John Joseph Pershing was born near Laclede, Missouri, on 13 September 1860. He attended the State Normal School and then graduated from the United States Military Academy in 1886. He was commissioned a second lieutenant and served with the 6th Cavalry. From 1886 to 1890, he was assigned to duty in the Southwest and Northern Plains; he fought in the Wounded Knee campaigns. From 1891 to 1895, he taught military science at the University of Nebraska. He studied law while he was there and received his degree in 1893. Pershing was made a first lieutenant and assigned to the 10th Cavalry. Before the Spanish-American War, he taught tactics at West Point.
During the Spanish-American War, Pershing fought with the 10th Cavalry in Cuba. He participated in the San Juan Hill operations. Promoted to major of volunteers, Pershing was assigned to Army headquarters and the Office of the Assistant Secretary of War from 1898 to 1899. Pershing reverted to captain in 1901 and served with the 1st and then the 10th Cavalry.

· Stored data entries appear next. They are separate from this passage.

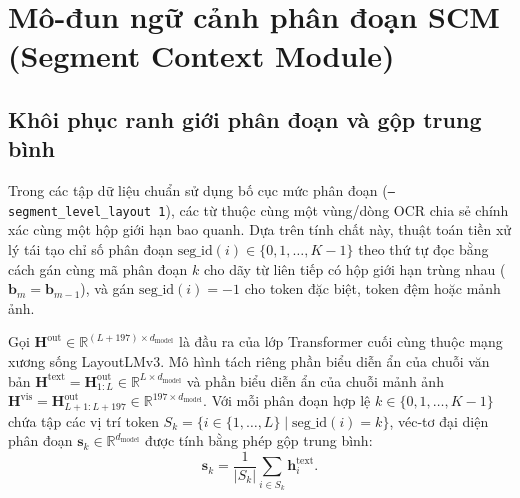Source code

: \section{Mô-đun ngữ cảnh phân đoạn SCM (Segment Context Module)}
\subsection{Khôi phục ranh giới phân đoạn và gộp trung bình}
Trong các tập dữ liệu chuẩn sử dụng bố cục mức phân đoạn (\texttt{--segment\_}\allowbreak\texttt{level\_}\allowbreak\texttt{layout 1}), các từ thuộc cùng một vùng/dòng OCR chia sẻ chính xác cùng một hộp giới hạn bao quanh. Dựa trên tính chất này, thuật toán tiền xử lý tái tạo chỉ số phân đoạn $\text{seg\_id}(i) \in \{0, 1, \dots, K-1\}$ theo thứ tự đọc bằng cách gán cùng mã phân đoạn $k$ cho dãy từ liên tiếp có hộp giới hạn trùng nhau ($\mathbf{b}_m = \mathbf{b}_{m-1}$), và gán $\text{seg\_id}(i) = -1$ cho token đặc biệt, token đệm hoặc mảnh ảnh.

Gọi $\mathbf{H}^{\text{out}} \in \mathbb{R}^{(L + 197) \times d_{\text{model}}}$ là đầu ra của lớp Transformer cuối cùng thuộc mạng xương sống LayoutLMv3. Mô hình tách riêng phần biểu diễn ẩn của chuỗi văn bản $\mathbf{H}^{\text{text}} = \mathbf{H}_{1:L}^{\text{out}} \in \mathbb{R}^{L \times d_{\text{model}}}$ và phần biểu diễn ẩn của chuỗi mảnh ảnh $\mathbf{H}^{\text{vis}} = \mathbf{H}_{L+1:L+197}^{\text{out}} \in \mathbb{R}^{197 \times d_{\text{model}}}$. Với mỗi phân đoạn hợp lệ $k \in \{0, 1, \dots, K-1\}$ chứa tập các vị trí token $S_k = \{i \in \{1, \dots, L\} \mid \text{seg\_id}(i) = k\}$, véc-tơ đại diện phân đoạn $\mathbf{s}_k \in \mathbb{R}^{d_{\text{model}}}$ được tính bằng phép gộp trung bình:
\begin{equation}
    \label{eq:seg_mean_pool_ch3}
    \mathbf{s}_k = \frac{1}{|S_k|} \sum_{i \in S_k} \mathbf{h}_i^{\text{text}}.
\end{equation}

Pershing then served in the Philippines as a departmental adjutant general and engineer officer. From 1903 to 1904, he served with War Department General Staff, before attending the Army War College. In 1905, he married Frances Warren, and then was a military observer of the Russo-Japanese War.
President Theodore Roosevelt promoted Pershing to brigadier general over 862 senior-ranking officers in 1906. He successively commanded the Department of California and Fort McKinley. Later, he was assigned to the Office of the Chief of Staff and then served as governor of Moro Province. He commanded the 8th Infantry Brigade at the Presidio of San Francisco from 1914 to 1916. In 1915, his wife and three daughters were killed in a fire. In 1916, he led the Punitive Expedition into Mexico and was promoted to major general. In October, 1917, he was made a full general.
General Pershing led the American Expeditionary Forces during World War I. He was made General of the Armies of the United States in 1919. After the war, he prepared a report of the war and made extensive military inspections. From 1 July 1921 to 13 September 1924, he served as the Army Chief of Staff. He established the War Plans Board, urged national preparedness, supported officer schooling, and sought a well-regulated militia. Pershing retired from active duty in 1924. From 1923 to 1948, he was the chairman of the American Battle Monuments Commission. He died in Washington, D.C., on 15 July 1948.